Material supplied:
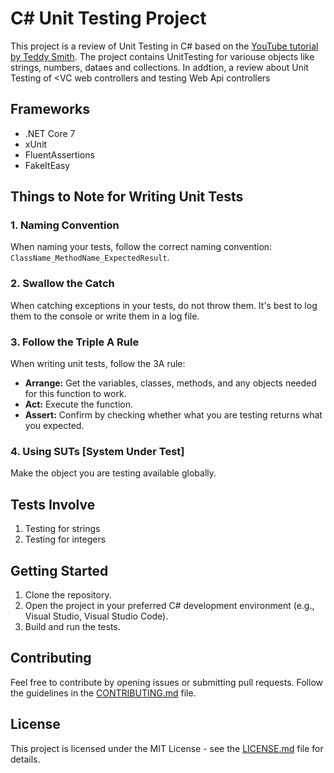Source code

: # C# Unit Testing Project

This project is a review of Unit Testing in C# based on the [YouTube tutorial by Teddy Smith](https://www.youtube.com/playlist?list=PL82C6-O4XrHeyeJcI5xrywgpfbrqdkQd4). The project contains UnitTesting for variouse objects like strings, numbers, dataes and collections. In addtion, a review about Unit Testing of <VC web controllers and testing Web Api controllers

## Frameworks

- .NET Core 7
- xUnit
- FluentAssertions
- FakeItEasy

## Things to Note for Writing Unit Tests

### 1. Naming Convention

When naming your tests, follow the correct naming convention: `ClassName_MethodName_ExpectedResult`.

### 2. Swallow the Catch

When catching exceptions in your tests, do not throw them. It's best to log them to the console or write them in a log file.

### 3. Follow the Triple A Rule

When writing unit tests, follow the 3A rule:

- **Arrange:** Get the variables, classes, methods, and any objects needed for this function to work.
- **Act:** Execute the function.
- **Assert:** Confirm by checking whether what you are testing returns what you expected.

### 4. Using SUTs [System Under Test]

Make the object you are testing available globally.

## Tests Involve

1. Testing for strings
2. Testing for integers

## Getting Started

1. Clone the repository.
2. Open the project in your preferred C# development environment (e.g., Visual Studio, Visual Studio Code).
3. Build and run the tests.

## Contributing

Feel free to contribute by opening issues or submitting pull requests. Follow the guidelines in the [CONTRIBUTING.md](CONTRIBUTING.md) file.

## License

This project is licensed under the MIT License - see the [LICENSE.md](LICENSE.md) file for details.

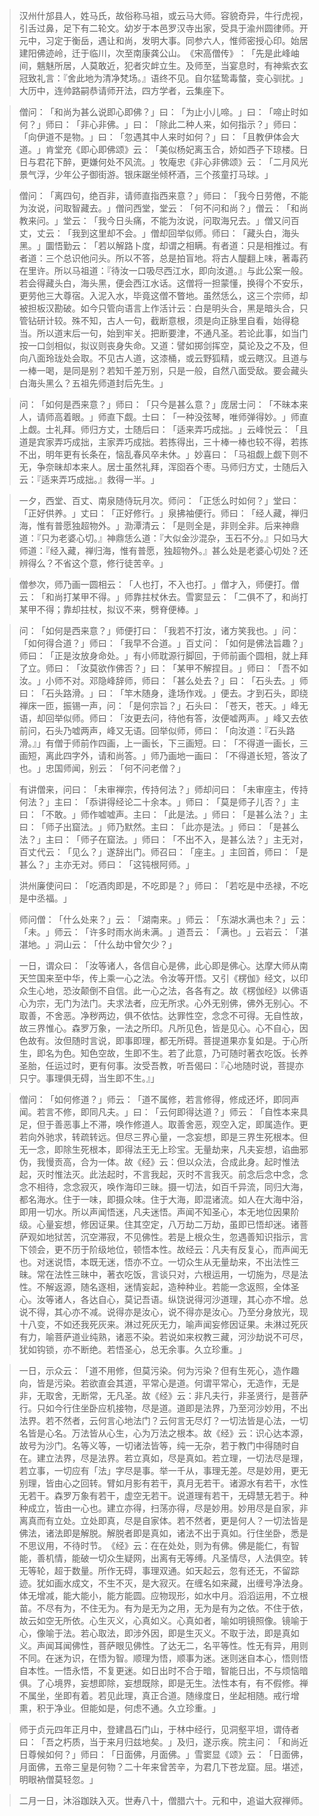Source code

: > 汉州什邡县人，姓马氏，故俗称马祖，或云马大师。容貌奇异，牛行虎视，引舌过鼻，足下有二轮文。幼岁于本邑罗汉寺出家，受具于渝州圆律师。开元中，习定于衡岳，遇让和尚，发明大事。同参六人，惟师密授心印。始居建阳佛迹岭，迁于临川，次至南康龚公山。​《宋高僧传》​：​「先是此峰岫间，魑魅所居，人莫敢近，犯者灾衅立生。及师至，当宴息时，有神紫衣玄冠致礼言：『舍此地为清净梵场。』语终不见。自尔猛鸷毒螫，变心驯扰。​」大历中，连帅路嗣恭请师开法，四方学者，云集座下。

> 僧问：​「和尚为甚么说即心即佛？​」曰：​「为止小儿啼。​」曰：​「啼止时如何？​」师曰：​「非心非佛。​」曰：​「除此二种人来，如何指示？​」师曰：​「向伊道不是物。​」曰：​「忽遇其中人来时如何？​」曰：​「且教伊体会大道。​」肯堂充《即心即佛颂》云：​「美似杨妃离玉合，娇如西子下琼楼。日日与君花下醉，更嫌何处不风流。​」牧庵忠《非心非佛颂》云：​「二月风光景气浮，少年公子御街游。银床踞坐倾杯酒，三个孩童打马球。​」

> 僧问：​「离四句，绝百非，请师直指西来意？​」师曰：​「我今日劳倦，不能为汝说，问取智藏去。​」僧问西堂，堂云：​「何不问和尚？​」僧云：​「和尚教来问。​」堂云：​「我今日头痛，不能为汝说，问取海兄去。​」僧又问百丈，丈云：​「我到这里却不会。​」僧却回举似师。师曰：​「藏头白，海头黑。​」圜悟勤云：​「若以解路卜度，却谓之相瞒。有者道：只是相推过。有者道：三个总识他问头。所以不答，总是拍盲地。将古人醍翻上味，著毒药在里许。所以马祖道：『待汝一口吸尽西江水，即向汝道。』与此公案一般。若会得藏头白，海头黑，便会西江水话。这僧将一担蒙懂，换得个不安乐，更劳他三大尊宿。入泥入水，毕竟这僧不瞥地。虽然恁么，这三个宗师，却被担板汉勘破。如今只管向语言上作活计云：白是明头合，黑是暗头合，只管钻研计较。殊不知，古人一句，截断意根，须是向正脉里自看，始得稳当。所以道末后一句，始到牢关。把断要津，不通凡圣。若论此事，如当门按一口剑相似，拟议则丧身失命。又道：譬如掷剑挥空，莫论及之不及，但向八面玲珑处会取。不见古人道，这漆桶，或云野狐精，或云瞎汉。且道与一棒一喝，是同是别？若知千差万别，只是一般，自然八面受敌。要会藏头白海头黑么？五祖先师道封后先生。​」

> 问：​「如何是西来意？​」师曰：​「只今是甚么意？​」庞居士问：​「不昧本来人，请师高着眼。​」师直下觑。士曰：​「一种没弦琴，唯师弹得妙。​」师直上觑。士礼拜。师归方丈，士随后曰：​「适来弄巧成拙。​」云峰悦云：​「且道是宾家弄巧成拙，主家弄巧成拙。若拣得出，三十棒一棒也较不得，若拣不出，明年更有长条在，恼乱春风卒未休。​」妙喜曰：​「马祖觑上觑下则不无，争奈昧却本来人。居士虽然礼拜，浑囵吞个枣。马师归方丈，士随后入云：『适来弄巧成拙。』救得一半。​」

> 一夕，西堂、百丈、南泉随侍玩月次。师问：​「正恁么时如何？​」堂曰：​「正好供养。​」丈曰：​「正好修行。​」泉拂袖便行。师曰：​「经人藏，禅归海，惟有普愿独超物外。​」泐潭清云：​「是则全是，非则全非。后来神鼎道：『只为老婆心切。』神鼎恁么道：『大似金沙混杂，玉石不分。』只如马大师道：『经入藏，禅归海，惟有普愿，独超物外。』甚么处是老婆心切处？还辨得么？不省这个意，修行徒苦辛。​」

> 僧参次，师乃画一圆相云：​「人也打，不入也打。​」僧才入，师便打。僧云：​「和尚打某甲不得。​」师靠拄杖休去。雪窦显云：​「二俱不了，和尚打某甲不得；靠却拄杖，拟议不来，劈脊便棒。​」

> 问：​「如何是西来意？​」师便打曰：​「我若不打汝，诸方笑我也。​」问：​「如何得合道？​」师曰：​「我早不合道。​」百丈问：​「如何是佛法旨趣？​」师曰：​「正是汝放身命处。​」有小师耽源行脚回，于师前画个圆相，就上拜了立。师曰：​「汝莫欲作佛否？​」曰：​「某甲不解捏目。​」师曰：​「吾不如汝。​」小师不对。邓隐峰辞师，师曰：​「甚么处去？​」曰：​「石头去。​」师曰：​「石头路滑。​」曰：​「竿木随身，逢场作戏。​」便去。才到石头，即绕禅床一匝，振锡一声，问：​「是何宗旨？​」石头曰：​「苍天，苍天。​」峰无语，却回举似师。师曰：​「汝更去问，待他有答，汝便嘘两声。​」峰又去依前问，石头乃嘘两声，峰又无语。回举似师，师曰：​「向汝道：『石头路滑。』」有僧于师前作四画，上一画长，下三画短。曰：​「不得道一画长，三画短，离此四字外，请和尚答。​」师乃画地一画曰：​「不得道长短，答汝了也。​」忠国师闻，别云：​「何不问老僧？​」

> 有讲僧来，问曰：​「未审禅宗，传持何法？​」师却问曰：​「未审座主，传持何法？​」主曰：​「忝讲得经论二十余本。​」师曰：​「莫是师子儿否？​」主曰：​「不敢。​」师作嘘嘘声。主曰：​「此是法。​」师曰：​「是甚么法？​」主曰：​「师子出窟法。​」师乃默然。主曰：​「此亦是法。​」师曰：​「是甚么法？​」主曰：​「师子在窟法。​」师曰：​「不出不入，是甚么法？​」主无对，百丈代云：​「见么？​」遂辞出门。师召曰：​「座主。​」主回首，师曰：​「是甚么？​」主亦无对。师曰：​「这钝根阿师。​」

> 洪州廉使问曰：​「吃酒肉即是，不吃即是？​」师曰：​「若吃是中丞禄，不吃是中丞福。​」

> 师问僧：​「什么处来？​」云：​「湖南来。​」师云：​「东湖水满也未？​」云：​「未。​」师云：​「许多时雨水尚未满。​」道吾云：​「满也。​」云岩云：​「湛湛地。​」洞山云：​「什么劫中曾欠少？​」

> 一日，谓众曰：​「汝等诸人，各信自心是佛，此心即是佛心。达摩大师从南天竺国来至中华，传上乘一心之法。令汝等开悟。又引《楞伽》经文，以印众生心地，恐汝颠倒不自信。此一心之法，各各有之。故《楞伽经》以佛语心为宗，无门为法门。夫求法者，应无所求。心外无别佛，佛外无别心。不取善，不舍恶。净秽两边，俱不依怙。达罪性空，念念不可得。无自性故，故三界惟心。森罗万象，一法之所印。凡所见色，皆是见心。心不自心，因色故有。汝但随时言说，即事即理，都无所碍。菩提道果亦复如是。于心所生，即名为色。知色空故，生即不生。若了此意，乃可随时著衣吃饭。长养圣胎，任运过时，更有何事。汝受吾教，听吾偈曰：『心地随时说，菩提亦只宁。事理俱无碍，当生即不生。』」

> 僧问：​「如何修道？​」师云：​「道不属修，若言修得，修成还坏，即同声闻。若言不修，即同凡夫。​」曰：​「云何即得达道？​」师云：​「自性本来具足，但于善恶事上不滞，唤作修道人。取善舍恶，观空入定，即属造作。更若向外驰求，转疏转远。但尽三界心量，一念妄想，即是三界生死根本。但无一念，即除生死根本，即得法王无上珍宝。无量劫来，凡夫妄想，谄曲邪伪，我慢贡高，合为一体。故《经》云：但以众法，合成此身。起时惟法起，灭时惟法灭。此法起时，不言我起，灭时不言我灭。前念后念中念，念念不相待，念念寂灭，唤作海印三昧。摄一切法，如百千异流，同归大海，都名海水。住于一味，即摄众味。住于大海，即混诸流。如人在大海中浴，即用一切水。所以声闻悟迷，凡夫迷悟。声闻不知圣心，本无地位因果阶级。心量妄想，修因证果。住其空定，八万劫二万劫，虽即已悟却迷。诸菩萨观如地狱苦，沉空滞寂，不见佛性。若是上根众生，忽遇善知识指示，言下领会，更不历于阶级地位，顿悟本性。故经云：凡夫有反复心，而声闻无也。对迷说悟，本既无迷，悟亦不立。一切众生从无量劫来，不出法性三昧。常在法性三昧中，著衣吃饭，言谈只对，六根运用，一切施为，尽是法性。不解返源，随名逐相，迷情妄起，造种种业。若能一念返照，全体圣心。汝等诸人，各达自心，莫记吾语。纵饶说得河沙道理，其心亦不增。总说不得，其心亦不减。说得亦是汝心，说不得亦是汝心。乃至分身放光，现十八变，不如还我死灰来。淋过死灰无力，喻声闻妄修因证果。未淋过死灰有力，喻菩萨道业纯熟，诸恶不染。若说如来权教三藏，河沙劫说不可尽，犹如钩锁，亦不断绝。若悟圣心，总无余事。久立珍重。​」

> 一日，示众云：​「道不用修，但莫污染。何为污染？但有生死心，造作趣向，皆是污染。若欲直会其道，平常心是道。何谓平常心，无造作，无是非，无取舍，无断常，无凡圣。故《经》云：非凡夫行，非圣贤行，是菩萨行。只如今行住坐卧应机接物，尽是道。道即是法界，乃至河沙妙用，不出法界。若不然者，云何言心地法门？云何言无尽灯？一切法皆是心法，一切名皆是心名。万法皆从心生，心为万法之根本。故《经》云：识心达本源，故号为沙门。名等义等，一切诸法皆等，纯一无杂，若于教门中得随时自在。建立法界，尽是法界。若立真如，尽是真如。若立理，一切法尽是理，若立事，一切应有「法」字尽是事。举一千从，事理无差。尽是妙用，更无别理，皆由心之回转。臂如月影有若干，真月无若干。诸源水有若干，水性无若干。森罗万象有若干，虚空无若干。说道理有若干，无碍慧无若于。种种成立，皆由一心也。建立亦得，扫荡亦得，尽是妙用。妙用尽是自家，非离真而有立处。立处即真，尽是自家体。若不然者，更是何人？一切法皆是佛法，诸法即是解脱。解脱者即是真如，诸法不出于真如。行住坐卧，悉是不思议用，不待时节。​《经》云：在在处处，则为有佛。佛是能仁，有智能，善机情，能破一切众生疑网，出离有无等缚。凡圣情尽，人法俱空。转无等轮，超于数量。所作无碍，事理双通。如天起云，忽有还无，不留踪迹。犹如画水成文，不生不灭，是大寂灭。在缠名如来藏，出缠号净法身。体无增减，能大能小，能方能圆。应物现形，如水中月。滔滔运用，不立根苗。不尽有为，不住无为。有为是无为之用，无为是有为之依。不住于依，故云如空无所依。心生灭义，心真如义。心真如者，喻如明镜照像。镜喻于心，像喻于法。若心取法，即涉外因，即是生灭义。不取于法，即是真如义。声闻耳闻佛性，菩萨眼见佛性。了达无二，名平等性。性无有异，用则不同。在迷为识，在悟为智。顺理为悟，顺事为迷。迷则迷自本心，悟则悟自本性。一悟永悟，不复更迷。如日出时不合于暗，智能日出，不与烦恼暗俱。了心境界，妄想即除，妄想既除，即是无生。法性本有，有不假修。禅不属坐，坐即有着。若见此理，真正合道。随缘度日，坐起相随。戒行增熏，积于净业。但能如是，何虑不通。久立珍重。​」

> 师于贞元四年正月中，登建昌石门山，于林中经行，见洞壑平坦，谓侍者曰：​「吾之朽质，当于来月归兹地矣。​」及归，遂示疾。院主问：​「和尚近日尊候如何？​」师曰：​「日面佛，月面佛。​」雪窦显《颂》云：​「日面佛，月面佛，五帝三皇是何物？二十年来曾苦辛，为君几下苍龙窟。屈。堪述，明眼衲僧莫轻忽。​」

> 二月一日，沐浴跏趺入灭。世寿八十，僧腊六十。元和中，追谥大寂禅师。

What you should do:
Wherever the line holding "When catching exceptions" falls in the entries above, copy exactly from it through the line holding "When writing unit", inclusive, and add nothing.

Response area:
When catching exceptions in your tests, do not throw them. It's best to log them to the console or write them in a log file.

### 3. Follow the Triple A Rule

When writing unit tests, follow the 3A rule:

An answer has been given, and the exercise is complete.